L’une des choses les plus difficiles, pour un intellectuel, a toujours été de reconnaître ses erreurs. Mais quand il le faut, il le faut, c’est une question de principe. Ma compréhension de l’économie était fausse, je viens de m’en rendre compte et il me faut donc reconnaitre mes torts.

Je soumets donc au lecteur ce papier dans lequel je confesse mes fautes, en espérant contribuer ainsi à l’édification des jeunes générations. Voici la liste des leçons que j’ai apprises, durement, au cours des cinq dernières années.

Leçon # 1: Le gouvernement sait bien mieux que le secteur privé comment allouer ce bien rare entre tous qu’est le capital.

Nous sommes- enfin!- dans un monde où le marché ne décide plus du niveau des taux d’intérêts courts ou longs ou des taux de change. Cette nouvelle situation a commencé en 2000 avec l’arrivée de l’euro (qui nous protège tous, comme on le voit à Chypre) et s’est renforcée avec l’arrivée des taux d’intérêts négatifs aux USA à partir de 2002.

Compte tenu des succès gigantesques enregistrés par cette politique, les gouvernements ont décidé de l’étendre à d’autres prix, en commençant par les salaires (salaire minimum, maximum mis aux bonus etc.), en taxant les rémunérations excessives (tout ce qui est supérieur au salaire minimum, sauf les émoluments des fonctionnaires bien sûr) et en faisant passer des réglementations qui forcent l’épargne à être investie en priorité en obligations d’Etat (Bâle 3, Solvency 2).

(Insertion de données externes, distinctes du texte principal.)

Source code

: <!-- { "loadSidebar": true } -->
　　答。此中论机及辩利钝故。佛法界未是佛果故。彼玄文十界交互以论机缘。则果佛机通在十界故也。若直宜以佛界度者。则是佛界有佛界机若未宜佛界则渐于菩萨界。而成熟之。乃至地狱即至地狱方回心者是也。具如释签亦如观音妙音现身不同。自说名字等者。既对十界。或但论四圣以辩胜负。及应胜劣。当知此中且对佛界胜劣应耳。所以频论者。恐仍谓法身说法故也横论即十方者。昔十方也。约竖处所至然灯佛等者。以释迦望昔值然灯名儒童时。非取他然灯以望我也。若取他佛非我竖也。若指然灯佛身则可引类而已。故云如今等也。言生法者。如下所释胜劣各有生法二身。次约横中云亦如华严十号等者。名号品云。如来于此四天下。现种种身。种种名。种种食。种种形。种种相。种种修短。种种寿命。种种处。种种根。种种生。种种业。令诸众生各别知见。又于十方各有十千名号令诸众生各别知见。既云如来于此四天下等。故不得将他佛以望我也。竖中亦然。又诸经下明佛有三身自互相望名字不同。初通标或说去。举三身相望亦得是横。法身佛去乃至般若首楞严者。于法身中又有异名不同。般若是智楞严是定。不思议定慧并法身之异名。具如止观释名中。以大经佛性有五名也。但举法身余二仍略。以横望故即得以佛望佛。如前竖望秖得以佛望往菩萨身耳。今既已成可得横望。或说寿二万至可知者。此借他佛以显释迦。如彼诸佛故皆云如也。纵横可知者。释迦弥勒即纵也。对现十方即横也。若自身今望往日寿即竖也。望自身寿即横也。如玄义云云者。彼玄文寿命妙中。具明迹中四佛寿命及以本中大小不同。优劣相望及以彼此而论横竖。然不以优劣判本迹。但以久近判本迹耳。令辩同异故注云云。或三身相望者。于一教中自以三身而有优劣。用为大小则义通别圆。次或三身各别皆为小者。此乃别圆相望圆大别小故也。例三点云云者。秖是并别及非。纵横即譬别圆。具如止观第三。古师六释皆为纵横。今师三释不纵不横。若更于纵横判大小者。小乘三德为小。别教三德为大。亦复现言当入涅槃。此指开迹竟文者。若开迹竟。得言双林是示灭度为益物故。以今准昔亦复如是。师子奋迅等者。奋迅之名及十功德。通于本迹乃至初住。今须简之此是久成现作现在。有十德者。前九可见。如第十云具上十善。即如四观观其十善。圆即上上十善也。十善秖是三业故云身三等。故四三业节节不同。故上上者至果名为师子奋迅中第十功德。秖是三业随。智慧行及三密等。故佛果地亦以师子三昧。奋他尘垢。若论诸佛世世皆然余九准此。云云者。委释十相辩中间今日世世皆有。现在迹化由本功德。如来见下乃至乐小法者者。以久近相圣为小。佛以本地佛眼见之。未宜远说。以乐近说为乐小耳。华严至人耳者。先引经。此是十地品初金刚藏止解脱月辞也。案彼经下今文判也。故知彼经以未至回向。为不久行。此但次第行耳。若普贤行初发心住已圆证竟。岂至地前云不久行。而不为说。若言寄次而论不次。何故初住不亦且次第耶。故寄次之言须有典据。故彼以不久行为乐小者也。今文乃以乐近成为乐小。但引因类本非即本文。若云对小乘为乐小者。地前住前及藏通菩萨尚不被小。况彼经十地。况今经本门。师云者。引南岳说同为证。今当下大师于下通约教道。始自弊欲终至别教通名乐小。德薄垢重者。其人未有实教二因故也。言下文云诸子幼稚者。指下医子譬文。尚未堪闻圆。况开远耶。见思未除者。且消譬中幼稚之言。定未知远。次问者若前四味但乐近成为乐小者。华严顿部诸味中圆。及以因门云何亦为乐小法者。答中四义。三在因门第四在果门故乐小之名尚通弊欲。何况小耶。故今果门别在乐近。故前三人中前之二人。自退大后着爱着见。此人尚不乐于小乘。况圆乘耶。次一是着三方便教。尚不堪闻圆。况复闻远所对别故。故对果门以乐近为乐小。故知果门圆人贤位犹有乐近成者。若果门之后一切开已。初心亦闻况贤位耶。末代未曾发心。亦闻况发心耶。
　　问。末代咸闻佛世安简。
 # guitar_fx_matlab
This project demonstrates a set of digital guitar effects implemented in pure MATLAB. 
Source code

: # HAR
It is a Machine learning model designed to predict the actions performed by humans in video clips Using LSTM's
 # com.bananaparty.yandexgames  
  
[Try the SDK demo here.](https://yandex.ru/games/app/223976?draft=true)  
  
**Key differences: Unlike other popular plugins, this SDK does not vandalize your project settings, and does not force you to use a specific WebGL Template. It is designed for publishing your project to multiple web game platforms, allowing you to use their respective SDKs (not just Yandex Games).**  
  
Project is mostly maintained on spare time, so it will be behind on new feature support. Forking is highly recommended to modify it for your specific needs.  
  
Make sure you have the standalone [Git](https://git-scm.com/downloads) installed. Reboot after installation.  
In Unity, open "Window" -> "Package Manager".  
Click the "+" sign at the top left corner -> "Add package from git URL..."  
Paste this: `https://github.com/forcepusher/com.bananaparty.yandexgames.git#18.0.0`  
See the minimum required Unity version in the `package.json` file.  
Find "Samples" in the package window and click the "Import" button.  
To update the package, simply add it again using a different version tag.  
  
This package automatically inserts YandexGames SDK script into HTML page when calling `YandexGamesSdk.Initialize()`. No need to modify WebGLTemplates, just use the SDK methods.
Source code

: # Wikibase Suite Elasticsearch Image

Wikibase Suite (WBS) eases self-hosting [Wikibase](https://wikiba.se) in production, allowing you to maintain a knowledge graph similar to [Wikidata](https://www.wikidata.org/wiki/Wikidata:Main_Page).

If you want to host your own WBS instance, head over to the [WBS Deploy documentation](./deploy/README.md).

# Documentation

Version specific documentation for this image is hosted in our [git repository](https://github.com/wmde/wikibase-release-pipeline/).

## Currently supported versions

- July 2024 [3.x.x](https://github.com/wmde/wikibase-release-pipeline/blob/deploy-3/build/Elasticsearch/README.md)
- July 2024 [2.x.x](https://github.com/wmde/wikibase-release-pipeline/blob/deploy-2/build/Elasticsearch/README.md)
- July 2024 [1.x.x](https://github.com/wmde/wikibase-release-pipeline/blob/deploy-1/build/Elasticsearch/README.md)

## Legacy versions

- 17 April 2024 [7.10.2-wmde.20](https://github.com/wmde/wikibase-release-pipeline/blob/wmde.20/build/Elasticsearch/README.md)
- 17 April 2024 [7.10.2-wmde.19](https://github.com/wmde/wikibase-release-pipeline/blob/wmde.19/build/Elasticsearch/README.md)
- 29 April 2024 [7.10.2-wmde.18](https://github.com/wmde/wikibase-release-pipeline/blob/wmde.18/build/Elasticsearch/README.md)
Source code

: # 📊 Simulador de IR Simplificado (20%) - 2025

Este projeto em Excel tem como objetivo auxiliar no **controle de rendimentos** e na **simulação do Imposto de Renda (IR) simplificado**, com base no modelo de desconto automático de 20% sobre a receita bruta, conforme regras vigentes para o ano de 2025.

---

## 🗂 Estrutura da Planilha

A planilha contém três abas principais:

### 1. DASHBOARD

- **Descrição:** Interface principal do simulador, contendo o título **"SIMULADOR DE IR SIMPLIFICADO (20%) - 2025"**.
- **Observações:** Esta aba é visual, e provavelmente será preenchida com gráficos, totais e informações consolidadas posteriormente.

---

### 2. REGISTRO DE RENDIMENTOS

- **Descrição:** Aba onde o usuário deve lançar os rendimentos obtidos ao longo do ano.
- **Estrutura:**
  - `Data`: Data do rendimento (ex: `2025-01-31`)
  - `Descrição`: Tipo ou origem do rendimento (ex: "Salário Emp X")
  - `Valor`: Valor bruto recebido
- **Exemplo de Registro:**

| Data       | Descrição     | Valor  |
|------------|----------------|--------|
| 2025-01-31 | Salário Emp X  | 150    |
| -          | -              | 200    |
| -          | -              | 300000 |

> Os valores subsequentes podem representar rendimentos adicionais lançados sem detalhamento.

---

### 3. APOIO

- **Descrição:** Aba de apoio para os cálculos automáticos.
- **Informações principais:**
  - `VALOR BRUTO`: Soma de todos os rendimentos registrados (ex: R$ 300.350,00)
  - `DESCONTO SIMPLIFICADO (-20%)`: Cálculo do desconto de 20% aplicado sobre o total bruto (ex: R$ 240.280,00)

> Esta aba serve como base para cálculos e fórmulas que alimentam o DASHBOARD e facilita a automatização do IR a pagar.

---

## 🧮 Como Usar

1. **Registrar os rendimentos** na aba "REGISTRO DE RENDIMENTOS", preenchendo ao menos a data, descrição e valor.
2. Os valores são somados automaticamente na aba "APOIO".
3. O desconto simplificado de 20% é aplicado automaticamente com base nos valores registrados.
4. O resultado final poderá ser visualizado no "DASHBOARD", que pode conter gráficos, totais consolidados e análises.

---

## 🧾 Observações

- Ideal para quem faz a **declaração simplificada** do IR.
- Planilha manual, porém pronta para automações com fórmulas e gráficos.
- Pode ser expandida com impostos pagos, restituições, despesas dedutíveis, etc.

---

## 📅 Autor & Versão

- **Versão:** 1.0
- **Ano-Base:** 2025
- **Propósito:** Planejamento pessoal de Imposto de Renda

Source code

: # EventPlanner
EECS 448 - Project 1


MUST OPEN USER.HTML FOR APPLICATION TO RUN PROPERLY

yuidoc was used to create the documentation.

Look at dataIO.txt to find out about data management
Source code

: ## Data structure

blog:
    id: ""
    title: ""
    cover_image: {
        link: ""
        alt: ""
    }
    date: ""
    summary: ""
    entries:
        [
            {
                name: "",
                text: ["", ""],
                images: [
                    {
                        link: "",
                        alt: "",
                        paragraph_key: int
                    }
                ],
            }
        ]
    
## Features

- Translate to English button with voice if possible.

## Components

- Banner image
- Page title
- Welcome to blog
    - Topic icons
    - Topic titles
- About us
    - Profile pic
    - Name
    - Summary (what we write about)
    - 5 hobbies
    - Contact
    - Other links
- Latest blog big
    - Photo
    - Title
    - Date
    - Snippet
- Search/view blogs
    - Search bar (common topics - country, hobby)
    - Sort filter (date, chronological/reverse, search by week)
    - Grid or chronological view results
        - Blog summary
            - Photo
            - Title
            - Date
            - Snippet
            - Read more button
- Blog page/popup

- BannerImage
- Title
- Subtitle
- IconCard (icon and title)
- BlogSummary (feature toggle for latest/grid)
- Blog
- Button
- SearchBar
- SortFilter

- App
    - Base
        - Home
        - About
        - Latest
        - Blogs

De ce fait, les obligations d’Etat, depuis 12 ans, font beaucoup mieux qu’un portefeuille d’actions et cela devrait continuer dans le futur, surtout si les autorités interdisent, comme elles devraient le faire, l’achat d’or qui est un investissement stérile entre tous. Déjà, le contrôle des changes a été rétabli à Chypre et il faut s’attendre à ce que cette mesure soit prise dans notre beau pays le plus vite possible, accompagnée si possible d’un contrôle généralisé des prix. Ces mesures nécessiteront d’embaucher de multiples fonctionnaires, ce qui bien sûr fera baisser le chômage.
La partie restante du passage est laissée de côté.